The US Department of Commerce ruling - earlier this week - could triple the cost of a CSeries aircraft sold stateside, and may jeopardise the $5.6bn (£4.15bn) Delta deal for up to 125 of the jets, wings of which would be made in Northern Ireland.
The punitive tariff came after Boeing complained that Bombardier was receiving "unfair state aid" from the UK and Canada.
However, Bombardier said the decision was "divorced from the reality about the financing of multi-billion-dollar aircraft programmes" and that Boeing is seeking to use US trade laws "to stifle competition."
For its part, the UK government, which passes its legislative agenda with the assistance of Northern Ireland's Democratic Unionist Party, fears the dispute threatens up to 1,000 jobs at Bombardier facilities.

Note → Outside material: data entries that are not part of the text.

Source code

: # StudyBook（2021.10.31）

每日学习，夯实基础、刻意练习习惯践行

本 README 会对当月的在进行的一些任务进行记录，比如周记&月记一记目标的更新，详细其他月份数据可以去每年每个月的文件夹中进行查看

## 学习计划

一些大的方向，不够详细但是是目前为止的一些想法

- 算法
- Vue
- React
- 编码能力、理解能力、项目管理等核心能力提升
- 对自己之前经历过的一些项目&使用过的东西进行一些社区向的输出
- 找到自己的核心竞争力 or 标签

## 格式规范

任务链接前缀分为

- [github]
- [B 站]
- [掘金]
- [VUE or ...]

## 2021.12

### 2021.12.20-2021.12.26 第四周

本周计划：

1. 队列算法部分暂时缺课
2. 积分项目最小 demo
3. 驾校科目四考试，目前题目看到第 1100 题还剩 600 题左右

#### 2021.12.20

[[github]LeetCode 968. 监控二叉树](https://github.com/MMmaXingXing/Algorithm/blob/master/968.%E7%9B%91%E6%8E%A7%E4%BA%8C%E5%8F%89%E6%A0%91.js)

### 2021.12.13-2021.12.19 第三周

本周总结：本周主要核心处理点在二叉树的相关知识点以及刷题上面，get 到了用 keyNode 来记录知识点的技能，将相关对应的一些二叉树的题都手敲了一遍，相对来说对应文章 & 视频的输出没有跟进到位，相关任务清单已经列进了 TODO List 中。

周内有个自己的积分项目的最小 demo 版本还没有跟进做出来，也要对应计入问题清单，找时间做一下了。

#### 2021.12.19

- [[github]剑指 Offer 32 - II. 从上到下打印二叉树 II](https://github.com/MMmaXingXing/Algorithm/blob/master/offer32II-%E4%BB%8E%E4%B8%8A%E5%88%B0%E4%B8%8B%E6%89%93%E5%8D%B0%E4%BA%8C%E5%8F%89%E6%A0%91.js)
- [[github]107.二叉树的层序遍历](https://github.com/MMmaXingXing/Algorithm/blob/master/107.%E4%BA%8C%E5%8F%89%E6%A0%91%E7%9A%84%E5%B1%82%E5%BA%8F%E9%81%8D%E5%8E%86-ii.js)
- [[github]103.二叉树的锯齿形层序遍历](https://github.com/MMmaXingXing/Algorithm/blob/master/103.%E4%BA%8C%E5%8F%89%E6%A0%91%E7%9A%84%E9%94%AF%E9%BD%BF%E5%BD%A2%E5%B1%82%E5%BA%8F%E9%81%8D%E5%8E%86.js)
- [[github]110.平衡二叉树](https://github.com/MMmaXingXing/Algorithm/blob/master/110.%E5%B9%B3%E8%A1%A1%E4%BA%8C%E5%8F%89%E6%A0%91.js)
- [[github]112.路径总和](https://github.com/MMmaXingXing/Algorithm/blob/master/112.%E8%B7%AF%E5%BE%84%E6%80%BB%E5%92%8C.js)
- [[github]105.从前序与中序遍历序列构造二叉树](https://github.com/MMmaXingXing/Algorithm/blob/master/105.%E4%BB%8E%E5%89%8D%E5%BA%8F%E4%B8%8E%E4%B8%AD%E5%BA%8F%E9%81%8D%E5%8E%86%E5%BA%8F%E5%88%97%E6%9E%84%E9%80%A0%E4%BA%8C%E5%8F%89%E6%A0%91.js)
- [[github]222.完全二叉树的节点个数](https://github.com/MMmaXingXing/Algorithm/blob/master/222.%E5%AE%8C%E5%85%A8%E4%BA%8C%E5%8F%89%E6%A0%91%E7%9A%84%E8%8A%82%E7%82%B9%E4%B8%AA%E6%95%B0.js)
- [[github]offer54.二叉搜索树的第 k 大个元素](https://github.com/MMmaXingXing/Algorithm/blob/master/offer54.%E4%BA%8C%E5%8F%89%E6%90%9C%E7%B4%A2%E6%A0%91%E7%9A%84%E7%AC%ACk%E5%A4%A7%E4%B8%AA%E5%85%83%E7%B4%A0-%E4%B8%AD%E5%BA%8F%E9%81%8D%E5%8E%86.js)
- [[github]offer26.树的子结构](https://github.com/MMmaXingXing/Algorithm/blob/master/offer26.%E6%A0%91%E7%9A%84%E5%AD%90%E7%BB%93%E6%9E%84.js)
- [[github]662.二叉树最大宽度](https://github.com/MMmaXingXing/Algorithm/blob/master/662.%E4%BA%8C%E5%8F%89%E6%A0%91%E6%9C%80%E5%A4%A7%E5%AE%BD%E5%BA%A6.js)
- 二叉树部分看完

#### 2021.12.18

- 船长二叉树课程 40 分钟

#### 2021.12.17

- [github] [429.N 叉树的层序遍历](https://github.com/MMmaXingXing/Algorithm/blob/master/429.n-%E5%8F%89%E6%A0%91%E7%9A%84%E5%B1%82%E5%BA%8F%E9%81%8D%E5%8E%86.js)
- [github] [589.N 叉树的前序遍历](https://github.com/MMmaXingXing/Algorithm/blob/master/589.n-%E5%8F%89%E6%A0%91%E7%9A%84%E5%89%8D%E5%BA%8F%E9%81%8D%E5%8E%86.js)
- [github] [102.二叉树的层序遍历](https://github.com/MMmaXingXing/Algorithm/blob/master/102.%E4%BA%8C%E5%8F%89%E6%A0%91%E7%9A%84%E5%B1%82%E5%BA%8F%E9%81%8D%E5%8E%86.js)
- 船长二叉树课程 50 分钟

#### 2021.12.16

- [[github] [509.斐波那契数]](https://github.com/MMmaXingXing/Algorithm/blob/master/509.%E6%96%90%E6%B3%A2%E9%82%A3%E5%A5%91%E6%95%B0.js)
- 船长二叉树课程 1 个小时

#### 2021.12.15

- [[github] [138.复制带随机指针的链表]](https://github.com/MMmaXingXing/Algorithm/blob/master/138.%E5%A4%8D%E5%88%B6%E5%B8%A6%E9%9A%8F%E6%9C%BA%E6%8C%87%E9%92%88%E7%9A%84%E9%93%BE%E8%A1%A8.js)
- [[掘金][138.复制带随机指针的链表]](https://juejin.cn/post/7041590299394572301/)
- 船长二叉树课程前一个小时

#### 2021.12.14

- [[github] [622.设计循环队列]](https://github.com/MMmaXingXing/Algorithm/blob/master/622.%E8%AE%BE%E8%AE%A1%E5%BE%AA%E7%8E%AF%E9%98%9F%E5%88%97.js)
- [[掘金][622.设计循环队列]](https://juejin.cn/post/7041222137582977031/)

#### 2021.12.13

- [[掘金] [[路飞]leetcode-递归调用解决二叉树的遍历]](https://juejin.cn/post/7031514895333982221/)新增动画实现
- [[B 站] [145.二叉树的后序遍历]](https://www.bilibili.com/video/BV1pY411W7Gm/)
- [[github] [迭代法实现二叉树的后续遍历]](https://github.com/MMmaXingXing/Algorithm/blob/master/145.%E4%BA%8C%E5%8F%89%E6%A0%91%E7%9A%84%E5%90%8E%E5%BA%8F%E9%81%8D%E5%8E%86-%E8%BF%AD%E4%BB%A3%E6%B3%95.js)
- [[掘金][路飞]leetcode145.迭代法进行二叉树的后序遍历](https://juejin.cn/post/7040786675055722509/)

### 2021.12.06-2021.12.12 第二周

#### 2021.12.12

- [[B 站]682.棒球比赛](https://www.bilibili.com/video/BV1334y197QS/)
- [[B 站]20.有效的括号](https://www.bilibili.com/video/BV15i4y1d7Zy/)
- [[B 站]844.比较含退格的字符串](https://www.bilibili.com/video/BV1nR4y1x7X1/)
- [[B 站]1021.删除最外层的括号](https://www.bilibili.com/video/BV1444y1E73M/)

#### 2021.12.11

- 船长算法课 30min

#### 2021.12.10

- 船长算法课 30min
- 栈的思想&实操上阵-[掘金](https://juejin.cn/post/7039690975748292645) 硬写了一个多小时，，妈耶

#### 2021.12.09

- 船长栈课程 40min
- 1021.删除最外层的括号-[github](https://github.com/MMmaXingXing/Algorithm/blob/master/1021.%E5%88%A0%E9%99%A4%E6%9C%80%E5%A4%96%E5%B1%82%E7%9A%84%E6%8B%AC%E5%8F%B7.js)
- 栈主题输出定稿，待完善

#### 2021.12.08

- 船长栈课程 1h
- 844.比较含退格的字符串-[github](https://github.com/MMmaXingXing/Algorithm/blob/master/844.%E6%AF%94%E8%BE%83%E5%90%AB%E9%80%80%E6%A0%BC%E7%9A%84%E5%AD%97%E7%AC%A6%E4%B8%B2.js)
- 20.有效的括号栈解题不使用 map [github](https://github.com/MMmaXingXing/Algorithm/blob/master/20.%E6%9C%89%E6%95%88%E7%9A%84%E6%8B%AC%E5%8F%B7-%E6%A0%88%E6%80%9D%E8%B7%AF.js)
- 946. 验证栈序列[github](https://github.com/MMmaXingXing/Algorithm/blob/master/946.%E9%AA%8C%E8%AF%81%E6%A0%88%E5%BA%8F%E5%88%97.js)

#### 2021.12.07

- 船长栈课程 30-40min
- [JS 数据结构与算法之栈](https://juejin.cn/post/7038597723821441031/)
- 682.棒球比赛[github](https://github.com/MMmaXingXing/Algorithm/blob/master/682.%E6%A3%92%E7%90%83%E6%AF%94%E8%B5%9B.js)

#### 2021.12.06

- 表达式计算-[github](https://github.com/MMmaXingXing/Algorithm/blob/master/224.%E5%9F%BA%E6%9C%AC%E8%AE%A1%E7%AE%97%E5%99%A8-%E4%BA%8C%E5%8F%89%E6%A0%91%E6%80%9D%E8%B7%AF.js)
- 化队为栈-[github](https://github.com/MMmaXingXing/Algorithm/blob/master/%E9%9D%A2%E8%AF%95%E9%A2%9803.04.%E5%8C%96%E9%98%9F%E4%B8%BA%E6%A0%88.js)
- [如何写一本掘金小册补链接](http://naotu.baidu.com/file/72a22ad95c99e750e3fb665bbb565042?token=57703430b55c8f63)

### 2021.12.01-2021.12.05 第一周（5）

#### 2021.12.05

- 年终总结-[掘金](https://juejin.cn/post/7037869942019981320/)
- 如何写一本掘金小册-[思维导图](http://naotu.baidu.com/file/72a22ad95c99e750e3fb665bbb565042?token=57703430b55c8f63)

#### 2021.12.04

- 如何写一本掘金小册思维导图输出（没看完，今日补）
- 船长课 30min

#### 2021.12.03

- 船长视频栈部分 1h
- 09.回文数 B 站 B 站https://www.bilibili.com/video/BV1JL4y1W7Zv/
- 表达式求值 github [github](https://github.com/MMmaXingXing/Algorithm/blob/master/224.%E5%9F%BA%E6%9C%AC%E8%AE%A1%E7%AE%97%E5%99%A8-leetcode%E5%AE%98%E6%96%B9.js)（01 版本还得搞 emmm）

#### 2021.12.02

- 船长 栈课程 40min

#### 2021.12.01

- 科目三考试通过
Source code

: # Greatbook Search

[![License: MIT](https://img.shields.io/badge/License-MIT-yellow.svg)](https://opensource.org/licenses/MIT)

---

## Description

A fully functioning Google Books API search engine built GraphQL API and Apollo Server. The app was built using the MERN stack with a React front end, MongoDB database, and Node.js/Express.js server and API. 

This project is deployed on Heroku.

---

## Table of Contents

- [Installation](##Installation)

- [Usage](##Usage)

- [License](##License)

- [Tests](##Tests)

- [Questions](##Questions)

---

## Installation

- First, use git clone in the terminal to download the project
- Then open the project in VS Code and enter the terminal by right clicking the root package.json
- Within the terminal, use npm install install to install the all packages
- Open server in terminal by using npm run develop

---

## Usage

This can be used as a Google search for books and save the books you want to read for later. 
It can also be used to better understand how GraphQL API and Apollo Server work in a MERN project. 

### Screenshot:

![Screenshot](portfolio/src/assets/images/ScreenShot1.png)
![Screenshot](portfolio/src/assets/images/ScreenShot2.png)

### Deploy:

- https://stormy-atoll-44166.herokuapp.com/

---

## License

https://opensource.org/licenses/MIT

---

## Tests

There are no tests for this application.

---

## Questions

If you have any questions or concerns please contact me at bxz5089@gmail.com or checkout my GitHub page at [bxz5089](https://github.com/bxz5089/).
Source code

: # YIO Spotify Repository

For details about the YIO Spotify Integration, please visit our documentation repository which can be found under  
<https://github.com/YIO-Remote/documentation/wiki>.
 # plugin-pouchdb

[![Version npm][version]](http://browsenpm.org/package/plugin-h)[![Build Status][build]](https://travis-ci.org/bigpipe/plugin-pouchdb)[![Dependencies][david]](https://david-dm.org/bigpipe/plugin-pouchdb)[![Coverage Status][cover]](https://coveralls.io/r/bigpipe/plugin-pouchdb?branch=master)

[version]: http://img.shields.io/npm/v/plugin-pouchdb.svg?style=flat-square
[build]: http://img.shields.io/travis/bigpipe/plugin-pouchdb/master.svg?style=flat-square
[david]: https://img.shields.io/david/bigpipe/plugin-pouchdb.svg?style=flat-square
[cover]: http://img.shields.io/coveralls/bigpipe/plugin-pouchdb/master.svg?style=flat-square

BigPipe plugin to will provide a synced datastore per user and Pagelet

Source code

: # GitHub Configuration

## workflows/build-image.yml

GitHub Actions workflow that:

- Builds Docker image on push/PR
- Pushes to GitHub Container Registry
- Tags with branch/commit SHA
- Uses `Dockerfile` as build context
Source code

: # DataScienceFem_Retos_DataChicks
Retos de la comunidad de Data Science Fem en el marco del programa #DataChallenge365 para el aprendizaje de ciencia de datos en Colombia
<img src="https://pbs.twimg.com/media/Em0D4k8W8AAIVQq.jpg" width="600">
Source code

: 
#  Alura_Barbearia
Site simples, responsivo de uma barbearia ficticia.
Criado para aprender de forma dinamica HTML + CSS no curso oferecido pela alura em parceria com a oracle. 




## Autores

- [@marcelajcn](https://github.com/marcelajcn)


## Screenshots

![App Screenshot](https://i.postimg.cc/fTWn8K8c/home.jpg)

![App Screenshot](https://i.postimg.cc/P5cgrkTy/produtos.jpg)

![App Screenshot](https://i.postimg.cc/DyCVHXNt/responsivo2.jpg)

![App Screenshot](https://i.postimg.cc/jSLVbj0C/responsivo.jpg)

Having previously, expressed her disappointment at the development and lobbied US President Donald Trump to intervene, May said on Thursday (28 September) that Boeing was not adopting "the sort of behaviour we expect from a long-term partner".
Speaking at a Bank of England event in London, May also said there was a wider issue of protectionism rearing its head.
"I think there is a real challenge for us globally today, because I think that there are aspects of protectionism creeping in around the world. But, I want the UK to be a global champion of free trade."
In 2016, Boeing won a contract to supply 50 Apache helicopters to the British Army, which could potentially be scrapped. The US aircraft maker has not commented on the development.